【元販売員が語る光回線の全て!】2019年10月のおすすめを徹底比較!

VDSL方式とは?ADSLや光配線方式の違い・ルーターの有無を解説!

VDSL

編集部・那須
編集部・那須
こんにちは!「なるほどwifi」編集部の那須です。

光回線にはVDSL方式以外にも、いくつかの接続方式があるんです!

実は光回線でVDSL方式を利用する多くの方は、以下のような不安を持っています。

「VDSL方式って通信速度が遅いってホント?」
「光回線がいつの間にかVDSL方式になっていた。これって光回線じゃないの?」
「VDSL方式から光配線方式に変更できる方法はないの?」
「VDSL方式ってADSLと関係があるの?」

このページではそんな思いを持っている方の悩みが解決するように「VDSL方式の仕組み」「VDSL方式と光配線方式の比較」「低速な通信速度の解決策」について紹介します。

そもそもVDSL方式とは?光回線には3つの接続方式があることを理解しよう!

実はVDSL方式とは光回線の3つの方式の1つなんです。まずはそれぞれの方式の違いを確認してみましょう。

VDSL方式

光回線の方式 VDSL方式
住宅タイプ 集合住宅(マンション、アパート)のみ
終端装置 モデム VDSLモデムが必要
ONU 不要
ルーター 不要
回線速度(理想値) 下り:100Mbps
上り:50Mbps
自宅までの物理回線 ・光ファイバーケーブル
・電話回線

VDSL方式とは、マンションやアパートなどの集合住宅で使用される光回線の方式の1つです。

光回線VDSL方式
参照:集合住宅の導入工事と配線方式について

通信時に利用される物理的な配線は光ファイバーと電話回線を利用します。電線から集合住宅の共用スペースまでは光ファイバー、共用スペースから自宅の部屋までは電話回線(メタル回線)をそれぞれ担当しています。つまり光回線(光ファイバー)なのに、途中からはADSLと同様に電話回線を利用するんですね!

ときどきVDSL方式とADSL回線と混同する人がいます。その理由は名前が似ていることや、通信経路に電話回線が利用されていることが大きな理由です。

ちなみに、それぞれの名称の一部になっている「DSL」とは、正式名称は「Digital Subscriber Line」で電話回線を意味しています。つまり、VDSL方式(光回線)もADSL方式も電話回線を利用するので、混乱する人が多いんですね!

VDSL方式の終端装置はVDSLモデム(上図ではVDSL宅内装置)を使用します。
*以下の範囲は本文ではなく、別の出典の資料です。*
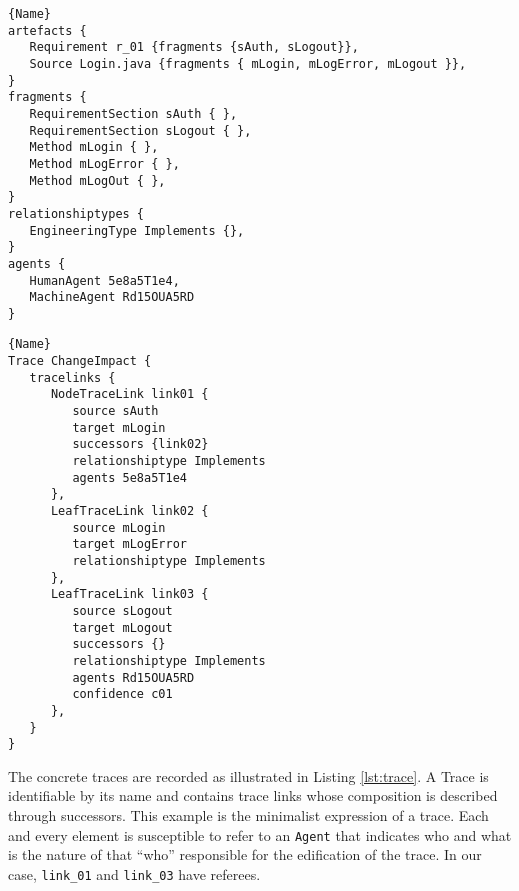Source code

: \lstset{style=mystyle}
\noindent\begin{minipage}[t]{.45\textwidth}
\begin{lstlisting}[caption={Artefacts, Fragments, Relationships, and Agents declaration},frame=tlrb,label=lst:declare]{Name}
artefacts {
   Requirement r_01 {fragments {sAuth, sLogout}},
   Source Login.java {fragments { mLogin, mLogError, mLogout }},
}
fragments {
   RequirementSection sAuth { },
   RequirementSection sLogout { },
   Method mLogin { },
   Method mLogError { },
   Method mLogOut { },
}
relationshiptypes {
   EngineeringType Implements {},
}
agents {
   HumanAgent 5e8a5T1e4,
   MachineAgent Rd15OUA5RD 
}
\end{lstlisting}
\end{minipage}\hfill
\begin{minipage}[t]{.45\textwidth}
\begin{lstlisting}[caption={Trace instance},frame=tlrb,label=lst:trace]{Name}
Trace ChangeImpact {
   tracelinks {  
      NodeTraceLink link01 { 
         source sAuth
         target mLogin
         successors {link02}
         relationshiptype Implements  
         agents 5e8a5T1e4
      },
      LeafTraceLink link02 { 
         source mLogin
         target mLogError
         relationshiptype Implements  
      },
      LeafTraceLink link03 { 
         source sLogout
         target mLogout
         successors {}
         relationshiptype Implements  
         agents Rd15OUA5RD
         confidence c01
      },
   }
}
\end{lstlisting}
\end{minipage}



The concrete traces are recorded as illustrated in Listing \ref{lst:trace}. A Trace is identifiable by its name and contains trace links whose composition is described through successors. This example is the minimalist expression of a trace. Each and every element is susceptible to refer to an \texttt{Agent} that indicates who and what is the nature of that “who” responsible for the edification of the trace. In our case, \texttt{link\_01} and \texttt{link\_03} have referees.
VDSL方式は共有スペースから部屋までは電話回線で配線されているので、室内のケーブル差込口はモジュラージャック(電話ケーブル差込口)です。モジュラージャックからVDSLモデムまでは電話ケーブルで接続して、VDSLからパソコンなどの通信機器にはLANケーブルで接続することになります。

光配線方式

光回線の方式 光配線方式
住宅タイプ 戸建て
集合住宅(マンション、アパート)
終端装置 モデム 不要
ONU 必要
ルーター 不要
回線速度(理想値) 下り:1Gbps
上り:1Gbps
自宅までの物理回線 ・光ファイバーケーブルのみ

光配線方式とは屋内までの物理回線を光ファイバー1本とする光回線の1方式です。光配線方式は戸建てと一部の集合住宅でされています。

光回線光配線方式
参照:集合住宅の導入工事と配線方式について

通信時に利用される物理的な配線は光ファイバーのみを利用します。つまり、通信基地局から自宅の部屋までの経路のすべてが光ファイバーです。そのため、VDSL方式やLAN方式のように低速な回線と接続しないために通信速度が減速する要素がなく、3つの方式の中で最も高速に通信が行えるのが特徴です。
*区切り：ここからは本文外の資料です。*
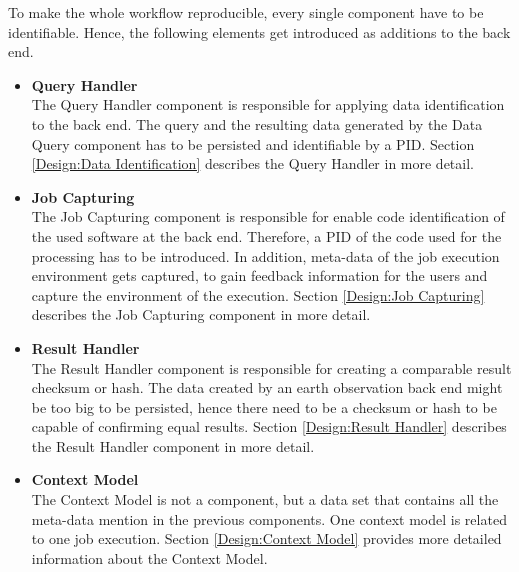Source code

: \documentclass[draft,final]{vutinfth} %
\begin{document}
To make the whole workflow reproducible, every single component have to be identifiable. Hence, the following elements get introduced as additions to the back end.
  
 \begin{itemize}
	\item \textbf{Query Handler} \\
	The Query Handler component is responsible for applying data identification to the back end. The query and the resulting data generated by the Data Query component has to be persisted and identifiable by a PID. Section \ref{Design:Data Identification} describes the Query Handler in more detail.     
	\item \textbf{Job Capturing} \\ 
	The Job Capturing component is responsible for enable code identification of the used software at the back end. Therefore, a PID of the code used for the processing has to be introduced. In addition, meta-data of the job execution environment gets captured, to gain feedback information for the users and capture the environment of the execution. Section \ref{Design:Job Capturing} describes the Job Capturing component in more detail.
	\item \textbf{Result Handler} \\
	The Result Handler component is responsible for creating a comparable result checksum or hash. The data created by an earth observation back end might be too big to be persisted, hence there need to be a checksum or hash to be capable of confirming equal results. Section \ref{Design:Result Handler} describes the Result Handler component in more detail.   
	\item \textbf{Context Model} \\ 
	The Context Model is not a component, but a data set that contains all the meta-data mention in the previous components. One context model is related to one job execution. Section \ref{Design:Context Model} provides more detailed information about the Context Model. 
\end{itemize}
\end{document}
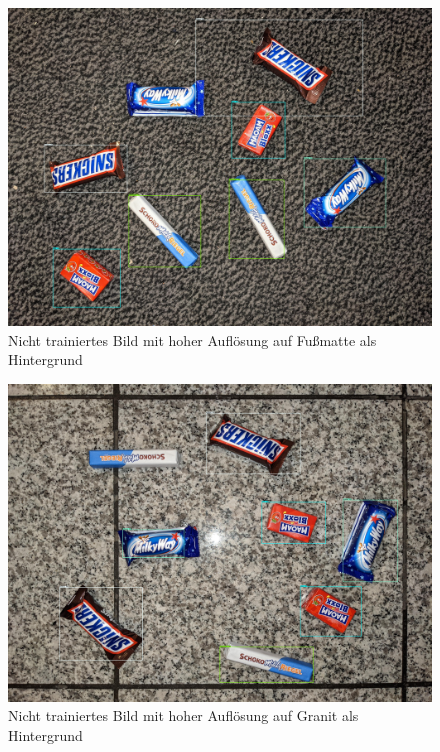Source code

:     \begin{figure}[H]
        \centering
        \includegraphics[angle = 90, width = \textwidth]{Bilder/models/model_comparison/efficientdet_d1_coco17_tpu-32/HD_on_doormat.jpg}
        \caption{Nicht trainiertes Bild mit hoher Auflösung auf Fußmatte als Hintergrund}
    \end{figure}
    
    \begin{figure}[H]
        \centering
        \includegraphics[angle = 90, width = \textwidth]{Bilder/models/model_comparison/efficientdet_d1_coco17_tpu-32/HD_on_granite.jpg}
        \caption{Nicht trainiertes Bild mit hoher Auflösung auf Granit als Hintergrund}
    \end{figure}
終端装置はONU(光回線終端装置)です。ONUを光モデムと呼ぶこともあります。光配線方式では通信基地局から部屋までを光ファイバーで配線されていて、室内の壁に設置された差込口は光ファイバー用の差込口(光コンセント)です。さらに差込口からONUまでを光ファイバーで接続して、ONUからパソコンなどの通信機器にはLANケーブルで接続することとなります。

LAN方式

光回線の方式 VDSL方式
住宅タイプ 集合住宅(マンション、アパート)のみ
終端装置 モデム 不要
ONU 不要
ルーター 複数デバイスを利用するなら必要
回線速度(理想値) 下り:1Gbps
上り:1Gbps
※共用スペースのLANケーブルの規格によっては速度が低下
自宅までの物理回線 ・光ファイバーケーブル
・LANケーブル

LAN方式とは光ファイバーとLANケーブルを使用して通信を行う光回線の1方式です。LAN方式はマンションやアパートなどの集合住宅で光回線を利用する際に使用されます。集合住宅の光回線導入件数はVDSL方式や光回線方式に比べて、LAN方式が採用されているケースは少ないです。

光回線LAN方式
参照:集合住宅の導入工事と配線方式について

通信時に利用される物理的な配線は、通信基地局から集合住宅の共用スペースまでは光ファイバー、共用スペースから自宅の部屋まではLANケーブルを利用します。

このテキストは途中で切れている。